**Problem statement:**
Each line from the one containing "- Needing to" through the end of the entries below should be transcribed exactly, and no other line.

##### Data #####

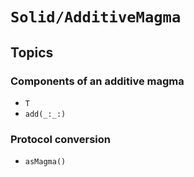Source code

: # ``Solid/AdditiveMagma``


## Topics

### Components of an additive magma
- ``T``
- ``add(_:_:)``

### Protocol conversion
- ``asMagma()``
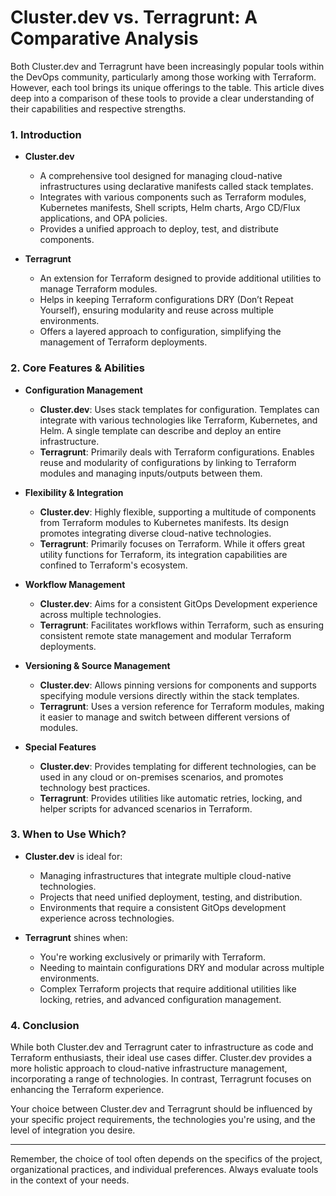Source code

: # Cluster.dev vs. Terragrunt: A Comparative Analysis

Both Cluster.dev and Terragrunt have been increasingly popular tools within the DevOps community, particularly among those working with Terraform. However, each tool brings its unique offerings to the table. This article dives deep into a comparison of these tools to provide a clear understanding of their capabilities and respective strengths.

### **1. Introduction**

- **Cluster.dev**
  - A comprehensive tool designed for managing cloud-native infrastructures using declarative manifests called stack templates.
  - Integrates with various components such as Terraform modules, Kubernetes manifests, Shell scripts, Helm charts, Argo CD/Flux applications, and OPA policies.
  - Provides a unified approach to deploy, test, and distribute components.

- **Terragrunt**
  - An extension for Terraform designed to provide additional utilities to manage Terraform modules.
  - Helps in keeping Terraform configurations DRY (Don’t Repeat Yourself), ensuring modularity and reuse across multiple environments.
  - Offers a layered approach to configuration, simplifying the management of Terraform deployments.

### **2. Core Features & Abilities**

- **Configuration Management**

  - **Cluster.dev**: Uses stack templates for configuration. Templates can integrate with various technologies like Terraform, Kubernetes, and Helm. A single template can describe and deploy an entire infrastructure.
  - **Terragrunt**: Primarily deals with Terraform configurations. Enables reuse and modularity of configurations by linking to Terraform modules and managing inputs/outputs between them.

- **Flexibility & Integration**

  - **Cluster.dev**: Highly flexible, supporting a multitude of components from Terraform modules to Kubernetes manifests. Its design promotes integrating diverse cloud-native technologies.
  - **Terragrunt**: Primarily focuses on Terraform. While it offers great utility functions for Terraform, its integration capabilities are confined to Terraform's ecosystem.

- **Workflow Management**

  - **Cluster.dev**: Aims for a consistent GitOps Development experience across multiple technologies.
  - **Terragrunt**: Facilitates workflows within Terraform, such as ensuring consistent remote state management and modular Terraform deployments.

- **Versioning & Source Management**

  - **Cluster.dev**: Allows pinning versions for components and supports specifying module versions directly within the stack templates.
  - **Terragrunt**: Uses a version reference for Terraform modules, making it easier to manage and switch between different versions of modules.

- **Special Features**

  - **Cluster.dev**: Provides templating for different technologies, can be used in any cloud or on-premises scenarios, and promotes technology best practices.
  - **Terragrunt**: Provides utilities like automatic retries, locking, and helper scripts for advanced scenarios in Terraform.

### **3. When to Use Which?**

- **Cluster.dev** is ideal for:
  - Managing infrastructures that integrate multiple cloud-native technologies.
  - Projects that need unified deployment, testing, and distribution.
  - Environments that require a consistent GitOps development experience across technologies.

- **Terragrunt** shines when:
  - You're working exclusively or primarily with Terraform.
  - Needing to maintain configurations DRY and modular across multiple environments.
  - Complex Terraform projects that require additional utilities like locking, retries, and advanced configuration management.

### **4. Conclusion**

While both Cluster.dev and Terragrunt cater to infrastructure as code and Terraform enthusiasts, their ideal use cases differ. Cluster.dev provides a more holistic approach to cloud-native infrastructure management, incorporating a range of technologies. In contrast, Terragrunt focuses on enhancing the Terraform experience.

Your choice between Cluster.dev and Terragrunt should be influenced by your specific project requirements, the technologies you're using, and the level of integration you desire.

---

Remember, the choice of tool often depends on the specifics of the project, organizational practices, and individual preferences. Always evaluate tools in the context of your needs.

#####

**Expected answer:**
  - Needing to maintain configurations DRY and modular across multiple environments.
  - Complex Terraform projects that require additional utilities like locking, retries, and advanced configuration management.

### **4. Conclusion**

While both Cluster.dev and Terragrunt cater to infrastructure as code and Terraform enthusiasts, their ideal use cases differ. Cluster.dev provides a more holistic approach to cloud-native infrastructure management, incorporating a range of technologies. In contrast, Terragrunt focuses on enhancing the Terraform experience.

Your choice between Cluster.dev and Terragrunt should be influenced by your specific project requirements, the technologies you're using, and the level of integration you desire.

---

Remember, the choice of tool often depends on the specifics of the project, organizational practices, and individual preferences. Always evaluate tools in the context of your needs.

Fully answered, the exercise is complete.